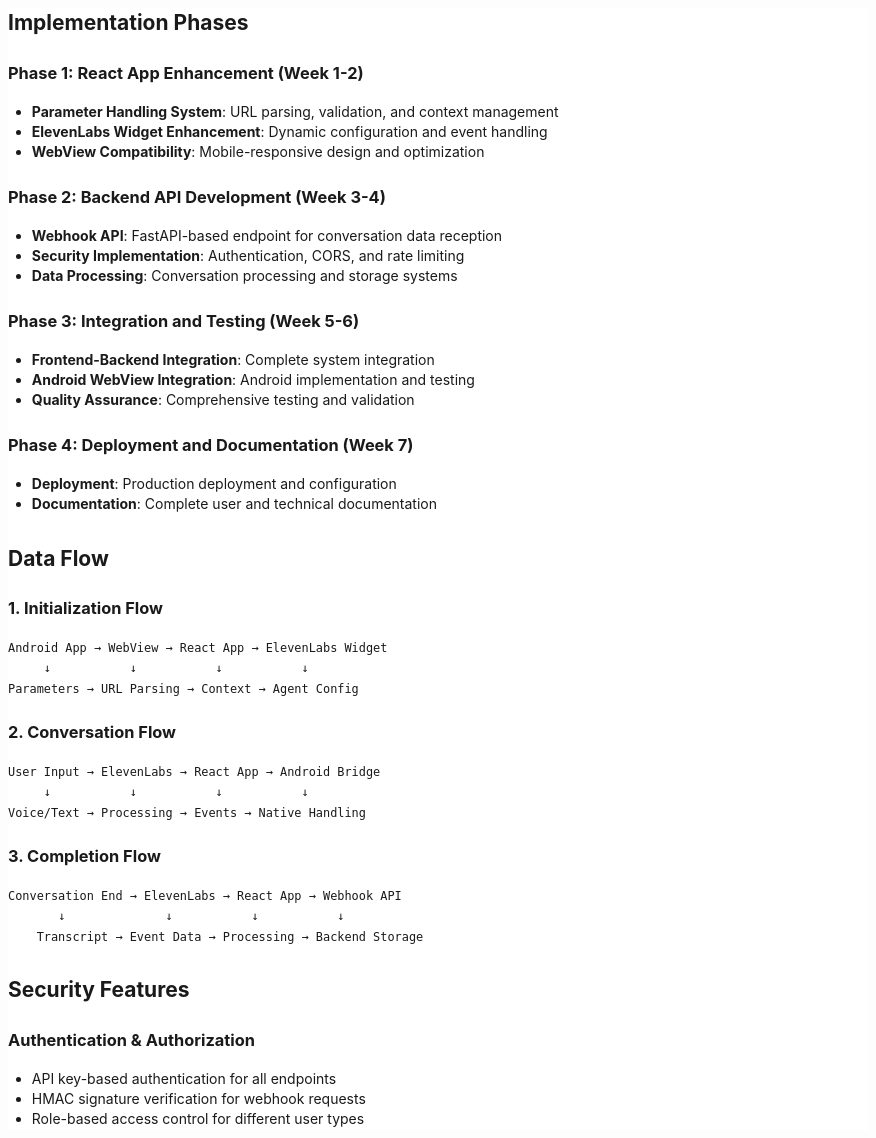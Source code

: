## Implementation Phases

### Phase 1: React App Enhancement (Week 1-2)
- **Parameter Handling System**: URL parsing, validation, and context management
- **ElevenLabs Widget Enhancement**: Dynamic configuration and event handling
- **WebView Compatibility**: Mobile-responsive design and optimization

### Phase 2: Backend API Development (Week 3-4)
- **Webhook API**: FastAPI-based endpoint for conversation data reception
- **Security Implementation**: Authentication, CORS, and rate limiting
- **Data Processing**: Conversation processing and storage systems

### Phase 3: Integration and Testing (Week 5-6)
- **Frontend-Backend Integration**: Complete system integration
- **Android WebView Integration**: Android implementation and testing
- **Quality Assurance**: Comprehensive testing and validation

### Phase 4: Deployment and Documentation (Week 7)
- **Deployment**: Production deployment and configuration
- **Documentation**: Complete user and technical documentation

## Data Flow

### 1. Initialization Flow
```
Android App → WebView → React App → ElevenLabs Widget
     ↓           ↓           ↓           ↓
Parameters → URL Parsing → Context → Agent Config
```

### 2. Conversation Flow
```
User Input → ElevenLabs → React App → Android Bridge
     ↓           ↓           ↓           ↓
Voice/Text → Processing → Events → Native Handling
```

### 3. Completion Flow
```
Conversation End → ElevenLabs → React App → Webhook API
       ↓              ↓           ↓           ↓
    Transcript → Event Data → Processing → Backend Storage
```

## Security Features

### Authentication & Authorization
- API key-based authentication for all endpoints
- HMAC signature verification for webhook requests
- Role-based access control for different user types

_Task_
Look through the entries and copy every line in which the string "Enhancement" appears.

_Written response_
### Phase 1: React App Enhancement (Week 1-2)
- **ElevenLabs Widget Enhancement**: Dynamic configuration and event handling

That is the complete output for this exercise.